• **YOUR GOAL**
A single number is required: how many lines of the listing below include the word "renderers".

• **THE RECORDS**
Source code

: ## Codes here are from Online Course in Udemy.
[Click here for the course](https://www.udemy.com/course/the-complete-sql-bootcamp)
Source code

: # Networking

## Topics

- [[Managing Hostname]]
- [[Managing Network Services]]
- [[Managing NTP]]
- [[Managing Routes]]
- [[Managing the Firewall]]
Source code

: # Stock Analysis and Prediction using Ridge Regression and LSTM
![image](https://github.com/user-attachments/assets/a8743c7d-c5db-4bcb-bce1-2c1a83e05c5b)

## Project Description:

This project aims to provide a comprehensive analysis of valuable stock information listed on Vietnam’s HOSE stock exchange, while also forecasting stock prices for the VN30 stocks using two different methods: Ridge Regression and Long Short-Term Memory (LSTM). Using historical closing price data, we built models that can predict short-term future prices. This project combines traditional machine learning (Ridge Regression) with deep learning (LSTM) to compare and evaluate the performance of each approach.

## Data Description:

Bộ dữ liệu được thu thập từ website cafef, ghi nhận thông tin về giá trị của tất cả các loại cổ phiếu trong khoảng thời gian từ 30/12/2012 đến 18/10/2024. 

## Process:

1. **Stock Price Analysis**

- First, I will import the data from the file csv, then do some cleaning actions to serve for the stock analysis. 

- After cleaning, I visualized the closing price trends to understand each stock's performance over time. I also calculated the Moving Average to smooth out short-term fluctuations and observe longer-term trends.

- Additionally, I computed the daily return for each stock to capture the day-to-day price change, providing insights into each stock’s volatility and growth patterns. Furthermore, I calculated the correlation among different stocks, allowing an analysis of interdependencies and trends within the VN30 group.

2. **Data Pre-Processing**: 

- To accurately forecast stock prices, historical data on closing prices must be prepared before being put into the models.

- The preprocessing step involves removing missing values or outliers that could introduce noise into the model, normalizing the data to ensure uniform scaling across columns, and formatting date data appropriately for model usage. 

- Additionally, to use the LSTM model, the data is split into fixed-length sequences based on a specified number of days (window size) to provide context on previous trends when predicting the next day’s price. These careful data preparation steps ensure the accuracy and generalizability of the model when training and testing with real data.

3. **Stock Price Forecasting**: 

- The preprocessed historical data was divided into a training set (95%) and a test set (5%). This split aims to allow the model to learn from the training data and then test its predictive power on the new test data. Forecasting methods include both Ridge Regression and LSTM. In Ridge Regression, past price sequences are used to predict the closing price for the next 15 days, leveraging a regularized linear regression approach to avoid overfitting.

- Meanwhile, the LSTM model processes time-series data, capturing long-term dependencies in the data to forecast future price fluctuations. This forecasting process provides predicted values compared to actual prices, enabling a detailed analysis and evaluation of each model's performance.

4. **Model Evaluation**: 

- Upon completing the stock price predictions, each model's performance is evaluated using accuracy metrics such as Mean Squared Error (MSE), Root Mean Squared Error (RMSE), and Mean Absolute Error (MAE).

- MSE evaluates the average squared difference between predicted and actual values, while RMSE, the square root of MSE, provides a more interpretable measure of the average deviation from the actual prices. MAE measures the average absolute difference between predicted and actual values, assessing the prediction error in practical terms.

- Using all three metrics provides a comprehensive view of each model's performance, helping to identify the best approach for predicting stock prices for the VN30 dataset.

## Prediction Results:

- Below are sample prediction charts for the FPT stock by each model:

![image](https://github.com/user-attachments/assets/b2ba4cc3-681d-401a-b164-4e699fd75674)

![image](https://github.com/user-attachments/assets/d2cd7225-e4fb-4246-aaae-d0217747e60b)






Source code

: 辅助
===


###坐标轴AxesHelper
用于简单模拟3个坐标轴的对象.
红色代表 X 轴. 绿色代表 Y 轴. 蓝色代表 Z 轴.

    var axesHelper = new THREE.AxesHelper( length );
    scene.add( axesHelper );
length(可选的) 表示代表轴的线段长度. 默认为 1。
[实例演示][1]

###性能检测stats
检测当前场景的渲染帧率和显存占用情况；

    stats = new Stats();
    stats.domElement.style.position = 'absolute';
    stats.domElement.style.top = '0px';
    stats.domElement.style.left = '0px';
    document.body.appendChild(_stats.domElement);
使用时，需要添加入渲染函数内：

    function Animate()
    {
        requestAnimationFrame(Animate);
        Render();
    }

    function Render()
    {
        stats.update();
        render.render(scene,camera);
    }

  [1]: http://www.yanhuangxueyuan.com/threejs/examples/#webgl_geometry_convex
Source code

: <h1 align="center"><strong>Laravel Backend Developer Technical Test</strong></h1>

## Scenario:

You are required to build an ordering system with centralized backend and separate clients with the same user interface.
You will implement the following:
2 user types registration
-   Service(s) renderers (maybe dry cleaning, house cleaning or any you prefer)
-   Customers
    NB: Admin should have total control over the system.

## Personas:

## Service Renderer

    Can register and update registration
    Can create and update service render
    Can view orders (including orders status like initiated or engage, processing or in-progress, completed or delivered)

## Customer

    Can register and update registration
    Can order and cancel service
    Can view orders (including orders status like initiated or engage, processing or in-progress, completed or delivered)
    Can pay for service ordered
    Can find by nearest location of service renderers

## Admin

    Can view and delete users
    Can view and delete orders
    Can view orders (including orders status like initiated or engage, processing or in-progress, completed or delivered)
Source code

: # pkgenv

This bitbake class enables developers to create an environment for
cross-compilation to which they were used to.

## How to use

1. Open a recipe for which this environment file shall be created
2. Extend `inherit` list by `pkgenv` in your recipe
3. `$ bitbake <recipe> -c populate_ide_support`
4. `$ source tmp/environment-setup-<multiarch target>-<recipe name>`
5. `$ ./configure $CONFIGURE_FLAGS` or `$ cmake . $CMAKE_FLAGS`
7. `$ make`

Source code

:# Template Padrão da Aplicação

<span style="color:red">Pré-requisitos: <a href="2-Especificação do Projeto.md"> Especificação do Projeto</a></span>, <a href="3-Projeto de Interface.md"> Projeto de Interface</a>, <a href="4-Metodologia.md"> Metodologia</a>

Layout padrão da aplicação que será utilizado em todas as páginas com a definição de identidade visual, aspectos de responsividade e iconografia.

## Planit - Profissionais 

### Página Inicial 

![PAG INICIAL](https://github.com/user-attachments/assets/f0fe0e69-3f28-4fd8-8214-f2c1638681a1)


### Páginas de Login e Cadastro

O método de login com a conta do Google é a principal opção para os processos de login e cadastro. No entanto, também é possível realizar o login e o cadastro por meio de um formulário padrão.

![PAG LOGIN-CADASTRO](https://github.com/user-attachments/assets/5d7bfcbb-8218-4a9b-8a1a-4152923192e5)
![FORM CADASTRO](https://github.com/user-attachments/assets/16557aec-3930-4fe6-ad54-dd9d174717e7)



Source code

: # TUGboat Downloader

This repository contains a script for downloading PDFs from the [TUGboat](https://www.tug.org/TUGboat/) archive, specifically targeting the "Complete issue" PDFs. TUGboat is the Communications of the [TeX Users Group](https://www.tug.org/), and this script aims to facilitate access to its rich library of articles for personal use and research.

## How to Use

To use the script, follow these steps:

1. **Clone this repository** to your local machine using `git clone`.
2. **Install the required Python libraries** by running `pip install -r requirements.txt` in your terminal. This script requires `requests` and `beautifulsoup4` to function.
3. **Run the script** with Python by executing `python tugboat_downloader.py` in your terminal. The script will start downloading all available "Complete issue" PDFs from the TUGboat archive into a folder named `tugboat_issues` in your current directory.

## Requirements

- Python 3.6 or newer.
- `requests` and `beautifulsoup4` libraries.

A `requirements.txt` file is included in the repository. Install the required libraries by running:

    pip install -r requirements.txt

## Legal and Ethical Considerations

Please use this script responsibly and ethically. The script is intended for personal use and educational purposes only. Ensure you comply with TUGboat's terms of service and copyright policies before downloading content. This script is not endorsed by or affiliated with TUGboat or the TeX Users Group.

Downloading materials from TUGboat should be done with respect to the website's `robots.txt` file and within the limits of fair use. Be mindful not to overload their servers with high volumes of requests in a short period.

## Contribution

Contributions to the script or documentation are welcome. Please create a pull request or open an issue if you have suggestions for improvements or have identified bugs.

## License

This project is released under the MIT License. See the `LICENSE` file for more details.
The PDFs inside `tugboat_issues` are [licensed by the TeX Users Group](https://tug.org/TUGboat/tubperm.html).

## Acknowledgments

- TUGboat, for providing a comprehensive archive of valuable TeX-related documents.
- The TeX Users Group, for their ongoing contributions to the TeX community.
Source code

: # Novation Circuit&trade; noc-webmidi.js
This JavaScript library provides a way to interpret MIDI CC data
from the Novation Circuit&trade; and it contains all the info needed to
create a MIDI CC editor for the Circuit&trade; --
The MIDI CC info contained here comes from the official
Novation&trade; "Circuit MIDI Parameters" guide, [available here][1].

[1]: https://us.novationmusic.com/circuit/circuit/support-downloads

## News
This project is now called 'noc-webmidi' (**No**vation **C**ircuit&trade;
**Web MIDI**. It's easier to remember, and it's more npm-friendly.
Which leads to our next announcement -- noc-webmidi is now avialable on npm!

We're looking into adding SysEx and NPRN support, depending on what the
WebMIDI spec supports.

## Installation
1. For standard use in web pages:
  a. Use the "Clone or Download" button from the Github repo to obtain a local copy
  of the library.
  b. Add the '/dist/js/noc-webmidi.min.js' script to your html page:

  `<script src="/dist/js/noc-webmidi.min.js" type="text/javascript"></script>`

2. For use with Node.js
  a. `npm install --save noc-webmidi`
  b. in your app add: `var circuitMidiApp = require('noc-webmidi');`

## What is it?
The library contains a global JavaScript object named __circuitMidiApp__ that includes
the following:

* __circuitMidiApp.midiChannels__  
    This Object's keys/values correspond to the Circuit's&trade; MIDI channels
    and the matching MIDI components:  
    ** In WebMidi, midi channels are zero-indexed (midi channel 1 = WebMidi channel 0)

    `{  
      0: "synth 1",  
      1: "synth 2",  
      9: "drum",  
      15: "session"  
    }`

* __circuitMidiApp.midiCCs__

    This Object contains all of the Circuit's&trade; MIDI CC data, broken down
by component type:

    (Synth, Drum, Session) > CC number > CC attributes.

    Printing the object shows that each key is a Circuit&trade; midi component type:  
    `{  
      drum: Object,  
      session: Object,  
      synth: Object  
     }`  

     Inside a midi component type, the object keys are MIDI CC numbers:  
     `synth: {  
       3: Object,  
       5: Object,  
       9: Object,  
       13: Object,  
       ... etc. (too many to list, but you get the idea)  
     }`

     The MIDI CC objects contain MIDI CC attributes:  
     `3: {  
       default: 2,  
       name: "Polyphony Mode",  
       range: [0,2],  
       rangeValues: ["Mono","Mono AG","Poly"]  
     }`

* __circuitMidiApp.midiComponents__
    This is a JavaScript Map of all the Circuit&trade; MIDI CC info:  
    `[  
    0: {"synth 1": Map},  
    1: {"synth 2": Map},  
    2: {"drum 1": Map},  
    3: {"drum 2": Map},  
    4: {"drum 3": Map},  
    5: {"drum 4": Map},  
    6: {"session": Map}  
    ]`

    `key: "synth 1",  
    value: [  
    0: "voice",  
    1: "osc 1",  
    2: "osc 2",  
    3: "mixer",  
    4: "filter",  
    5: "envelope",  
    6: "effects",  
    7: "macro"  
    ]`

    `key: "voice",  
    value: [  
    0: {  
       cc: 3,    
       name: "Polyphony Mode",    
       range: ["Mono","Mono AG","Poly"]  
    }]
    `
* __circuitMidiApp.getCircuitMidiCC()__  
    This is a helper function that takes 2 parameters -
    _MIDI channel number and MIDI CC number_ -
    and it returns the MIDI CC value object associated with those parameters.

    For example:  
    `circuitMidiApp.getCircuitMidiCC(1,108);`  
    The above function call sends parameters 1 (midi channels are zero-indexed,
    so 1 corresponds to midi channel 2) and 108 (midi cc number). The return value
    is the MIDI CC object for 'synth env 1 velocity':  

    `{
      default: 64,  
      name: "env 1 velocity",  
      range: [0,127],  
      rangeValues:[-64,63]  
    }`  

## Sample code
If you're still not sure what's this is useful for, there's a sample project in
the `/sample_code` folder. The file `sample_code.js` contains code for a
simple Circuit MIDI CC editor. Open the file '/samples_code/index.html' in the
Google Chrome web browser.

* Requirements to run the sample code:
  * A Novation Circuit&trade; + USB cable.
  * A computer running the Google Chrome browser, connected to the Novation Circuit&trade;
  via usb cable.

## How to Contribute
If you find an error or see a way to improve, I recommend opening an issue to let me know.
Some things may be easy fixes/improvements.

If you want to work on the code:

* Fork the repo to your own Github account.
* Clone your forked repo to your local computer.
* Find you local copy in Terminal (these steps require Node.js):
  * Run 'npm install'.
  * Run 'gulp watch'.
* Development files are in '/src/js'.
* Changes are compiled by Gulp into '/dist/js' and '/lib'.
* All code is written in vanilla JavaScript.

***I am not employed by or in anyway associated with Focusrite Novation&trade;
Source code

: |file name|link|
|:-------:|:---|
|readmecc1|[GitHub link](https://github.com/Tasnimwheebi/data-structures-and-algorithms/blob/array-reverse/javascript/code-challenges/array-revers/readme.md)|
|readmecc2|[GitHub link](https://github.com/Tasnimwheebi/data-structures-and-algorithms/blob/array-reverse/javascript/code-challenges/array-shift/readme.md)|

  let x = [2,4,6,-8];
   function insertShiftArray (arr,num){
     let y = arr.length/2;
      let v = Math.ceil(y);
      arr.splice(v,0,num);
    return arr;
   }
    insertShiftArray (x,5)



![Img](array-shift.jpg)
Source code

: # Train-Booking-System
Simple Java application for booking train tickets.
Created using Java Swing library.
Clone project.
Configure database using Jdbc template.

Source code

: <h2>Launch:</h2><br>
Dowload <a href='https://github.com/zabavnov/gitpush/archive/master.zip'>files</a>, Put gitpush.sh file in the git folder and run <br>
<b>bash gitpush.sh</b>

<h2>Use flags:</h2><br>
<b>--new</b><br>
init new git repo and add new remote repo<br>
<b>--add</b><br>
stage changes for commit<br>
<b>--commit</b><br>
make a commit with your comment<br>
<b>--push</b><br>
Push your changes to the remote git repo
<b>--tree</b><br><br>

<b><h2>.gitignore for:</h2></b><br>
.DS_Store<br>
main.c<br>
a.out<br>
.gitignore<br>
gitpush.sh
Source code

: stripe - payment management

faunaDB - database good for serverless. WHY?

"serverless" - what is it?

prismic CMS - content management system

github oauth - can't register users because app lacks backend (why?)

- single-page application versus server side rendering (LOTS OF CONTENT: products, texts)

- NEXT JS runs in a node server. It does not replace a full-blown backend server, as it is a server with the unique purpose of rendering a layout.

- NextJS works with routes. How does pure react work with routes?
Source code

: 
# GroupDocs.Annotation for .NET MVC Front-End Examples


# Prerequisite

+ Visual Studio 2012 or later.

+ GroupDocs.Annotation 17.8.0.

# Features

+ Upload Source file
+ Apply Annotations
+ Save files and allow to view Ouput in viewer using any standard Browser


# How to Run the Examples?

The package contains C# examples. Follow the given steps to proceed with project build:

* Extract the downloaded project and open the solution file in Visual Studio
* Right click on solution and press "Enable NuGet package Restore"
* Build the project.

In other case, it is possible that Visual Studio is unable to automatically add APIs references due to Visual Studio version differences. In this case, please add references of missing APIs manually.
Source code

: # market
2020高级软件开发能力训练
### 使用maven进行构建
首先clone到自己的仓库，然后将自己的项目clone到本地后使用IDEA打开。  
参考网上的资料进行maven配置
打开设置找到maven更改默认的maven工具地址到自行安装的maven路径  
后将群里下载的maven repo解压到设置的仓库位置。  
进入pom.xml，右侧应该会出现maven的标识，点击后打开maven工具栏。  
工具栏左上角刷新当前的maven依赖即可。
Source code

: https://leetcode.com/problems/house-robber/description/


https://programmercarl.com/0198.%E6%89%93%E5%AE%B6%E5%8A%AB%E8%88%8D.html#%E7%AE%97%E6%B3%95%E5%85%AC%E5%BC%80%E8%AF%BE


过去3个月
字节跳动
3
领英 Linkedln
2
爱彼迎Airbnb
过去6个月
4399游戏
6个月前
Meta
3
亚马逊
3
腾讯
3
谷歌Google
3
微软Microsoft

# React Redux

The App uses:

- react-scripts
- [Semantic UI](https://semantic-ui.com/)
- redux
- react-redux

• **RESULT OF THE EXERCISE**
2